### What to produce
Whatever the records say, give every one of them again exactly.

### Supplied data
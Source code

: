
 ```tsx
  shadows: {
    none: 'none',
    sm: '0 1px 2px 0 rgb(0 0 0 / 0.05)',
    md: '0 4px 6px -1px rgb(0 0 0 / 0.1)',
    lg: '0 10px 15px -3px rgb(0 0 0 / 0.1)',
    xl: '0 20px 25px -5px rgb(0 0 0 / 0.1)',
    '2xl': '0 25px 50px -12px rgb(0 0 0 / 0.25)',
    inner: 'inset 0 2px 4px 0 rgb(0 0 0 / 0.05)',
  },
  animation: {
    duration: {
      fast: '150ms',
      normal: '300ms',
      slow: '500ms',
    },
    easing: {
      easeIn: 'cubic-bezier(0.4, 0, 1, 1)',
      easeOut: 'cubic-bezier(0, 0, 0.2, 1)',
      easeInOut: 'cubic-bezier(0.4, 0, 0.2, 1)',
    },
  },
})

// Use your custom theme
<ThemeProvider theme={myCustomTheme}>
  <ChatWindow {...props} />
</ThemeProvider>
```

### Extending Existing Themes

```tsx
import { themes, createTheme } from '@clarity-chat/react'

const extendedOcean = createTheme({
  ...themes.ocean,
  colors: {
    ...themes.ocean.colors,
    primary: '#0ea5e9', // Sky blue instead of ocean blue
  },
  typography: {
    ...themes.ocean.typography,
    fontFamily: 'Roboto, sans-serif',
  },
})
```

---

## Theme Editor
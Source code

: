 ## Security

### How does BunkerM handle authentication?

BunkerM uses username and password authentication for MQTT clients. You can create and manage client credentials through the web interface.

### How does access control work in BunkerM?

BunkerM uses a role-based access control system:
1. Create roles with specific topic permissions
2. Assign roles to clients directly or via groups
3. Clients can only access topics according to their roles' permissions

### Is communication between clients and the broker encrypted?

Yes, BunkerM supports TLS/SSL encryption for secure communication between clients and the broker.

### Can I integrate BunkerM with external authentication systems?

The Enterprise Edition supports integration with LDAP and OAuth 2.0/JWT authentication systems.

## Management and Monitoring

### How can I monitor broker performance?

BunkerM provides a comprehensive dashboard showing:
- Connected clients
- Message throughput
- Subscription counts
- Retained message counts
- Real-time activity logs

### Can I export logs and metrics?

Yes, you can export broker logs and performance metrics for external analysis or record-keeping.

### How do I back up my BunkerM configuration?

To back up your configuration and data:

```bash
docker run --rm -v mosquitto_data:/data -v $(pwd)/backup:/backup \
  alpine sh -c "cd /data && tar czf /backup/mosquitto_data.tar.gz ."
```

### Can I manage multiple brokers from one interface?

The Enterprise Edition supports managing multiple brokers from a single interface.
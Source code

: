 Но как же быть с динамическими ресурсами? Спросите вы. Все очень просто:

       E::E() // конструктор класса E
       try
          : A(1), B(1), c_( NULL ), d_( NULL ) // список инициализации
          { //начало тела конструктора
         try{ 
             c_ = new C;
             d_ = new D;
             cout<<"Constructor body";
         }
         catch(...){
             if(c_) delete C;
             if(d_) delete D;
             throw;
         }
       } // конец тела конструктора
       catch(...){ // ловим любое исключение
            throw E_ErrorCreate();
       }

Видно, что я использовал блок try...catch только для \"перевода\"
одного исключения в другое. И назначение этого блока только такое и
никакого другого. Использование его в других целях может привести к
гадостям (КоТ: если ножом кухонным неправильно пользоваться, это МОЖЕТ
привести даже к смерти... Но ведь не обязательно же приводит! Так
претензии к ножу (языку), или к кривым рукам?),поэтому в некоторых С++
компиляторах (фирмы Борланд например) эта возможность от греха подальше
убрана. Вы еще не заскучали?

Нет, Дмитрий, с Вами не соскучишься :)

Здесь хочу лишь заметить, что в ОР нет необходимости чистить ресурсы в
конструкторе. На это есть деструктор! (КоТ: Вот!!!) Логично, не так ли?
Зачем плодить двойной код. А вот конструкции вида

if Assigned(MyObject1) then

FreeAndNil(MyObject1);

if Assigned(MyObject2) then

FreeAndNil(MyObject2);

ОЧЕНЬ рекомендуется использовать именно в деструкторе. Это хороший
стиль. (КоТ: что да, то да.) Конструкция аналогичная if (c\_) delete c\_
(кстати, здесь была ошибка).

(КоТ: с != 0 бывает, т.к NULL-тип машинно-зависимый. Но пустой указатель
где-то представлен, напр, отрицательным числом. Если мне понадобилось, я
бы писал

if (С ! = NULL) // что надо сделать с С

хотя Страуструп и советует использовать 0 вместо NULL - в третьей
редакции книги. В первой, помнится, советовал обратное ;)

### Result for this task
Source code

:
 ```tsx
  shadows: {
    none: 'none',
    sm: '0 1px 2px 0 rgb(0 0 0 / 0.05)',
    md: '0 4px 6px -1px rgb(0 0 0 / 0.1)',
    lg: '0 10px 15px -3px rgb(0 0 0 / 0.1)',
    xl: '0 20px 25px -5px rgb(0 0 0 / 0.1)',
    '2xl': '0 25px 50px -12px rgb(0 0 0 / 0.25)',
    inner: 'inset 0 2px 4px 0 rgb(0 0 0 / 0.05)',
  },
  animation: {
    duration: {
      fast: '150ms',
      normal: '300ms',
      slow: '500ms',
    },
    easing: {
      easeIn: 'cubic-bezier(0.4, 0, 1, 1)',
      easeOut: 'cubic-bezier(0, 0, 0.2, 1)',
      easeInOut: 'cubic-bezier(0.4, 0, 0.2, 1)',
    },
  },
})

// Use your custom theme
<ThemeProvider theme={myCustomTheme}>
  <ChatWindow {...props} />
</ThemeProvider>
```

### Extending Existing Themes

```tsx
import { themes, createTheme } from '@clarity-chat/react'

const extendedOcean = createTheme({
  ...themes.ocean,
  colors: {
    ...themes.ocean.colors,
    primary: '#0ea5e9', // Sky blue instead of ocean blue
  },
  typography: {
    ...themes.ocean.typography,
    fontFamily: 'Roboto, sans-serif',
  },
})
```

---

## Theme Editor
Source code

: ## Security

### How does BunkerM handle authentication?

BunkerM uses username and password authentication for MQTT clients. You can create and manage client credentials through the web interface.

### How does access control work in BunkerM?

BunkerM uses a role-based access control system:
1. Create roles with specific topic permissions
2. Assign roles to clients directly or via groups
3. Clients can only access topics according to their roles' permissions

### Is communication between clients and the broker encrypted?

Yes, BunkerM supports TLS/SSL encryption for secure communication between clients and the broker.

### Can I integrate BunkerM with external authentication systems?

The Enterprise Edition supports integration with LDAP and OAuth 2.0/JWT authentication systems.

## Management and Monitoring

### How can I monitor broker performance?

BunkerM provides a comprehensive dashboard showing:
- Connected clients
- Message throughput
- Subscription counts
- Retained message counts
- Real-time activity logs

### Can I export logs and metrics?

Yes, you can export broker logs and performance metrics for external analysis or record-keeping.

### How do I back up my BunkerM configuration?

To back up your configuration and data:

```bash
docker run --rm -v mosquitto_data:/data -v $(pwd)/backup:/backup \
  alpine sh -c "cd /data && tar czf /backup/mosquitto_data.tar.gz ."
```

### Can I manage multiple brokers from one interface?

The Enterprise Edition supports managing multiple brokers from a single interface.
Source code

: Но как же быть с динамическими ресурсами? Спросите вы. Все очень просто:

       E::E() // конструктор класса E
       try
          : A(1), B(1), c_( NULL ), d_( NULL ) // список инициализации
          { //начало тела конструктора
         try{ 
             c_ = new C;
             d_ = new D;
             cout<<"Constructor body";
         }
         catch(...){
             if(c_) delete C;
             if(d_) delete D;
             throw;
         }
       } // конец тела конструктора
       catch(...){ // ловим любое исключение
            throw E_ErrorCreate();
       }

Видно, что я использовал блок try...catch только для \"перевода\"
одного исключения в другое. И назначение этого блока только такое и
никакого другого. Использование его в других целях может привести к
гадостям (КоТ: если ножом кухонным неправильно пользоваться, это МОЖЕТ
привести даже к смерти... Но ведь не обязательно же приводит! Так
претензии к ножу (языку), или к кривым рукам?),поэтому в некоторых С++
компиляторах (фирмы Борланд например) эта возможность от греха подальше
убрана. Вы еще не заскучали?

Нет, Дмитрий, с Вами не соскучишься :)

Здесь хочу лишь заметить, что в ОР нет необходимости чистить ресурсы в
конструкторе. На это есть деструктор! (КоТ: Вот!!!) Логично, не так ли?
Зачем плодить двойной код. А вот конструкции вида

if Assigned(MyObject1) then

FreeAndNil(MyObject1);

if Assigned(MyObject2) then

FreeAndNil(MyObject2);

ОЧЕНЬ рекомендуется использовать именно в деструкторе. Это хороший
стиль. (КоТ: что да, то да.) Конструкция аналогичная if (c\_) delete c\_
(кстати, здесь была ошибка).

(КоТ: с != 0 бывает, т.к NULL-тип машинно-зависимый. Но пустой указатель
где-то представлен, напр, отрицательным числом. Если мне понадобилось, я
бы писал

if (С ! = NULL) // что надо сделать с С

хотя Страуструп и советует использовать 0 вместо NULL - в третьей
редакции книги. В первой, помнится, советовал обратное ;)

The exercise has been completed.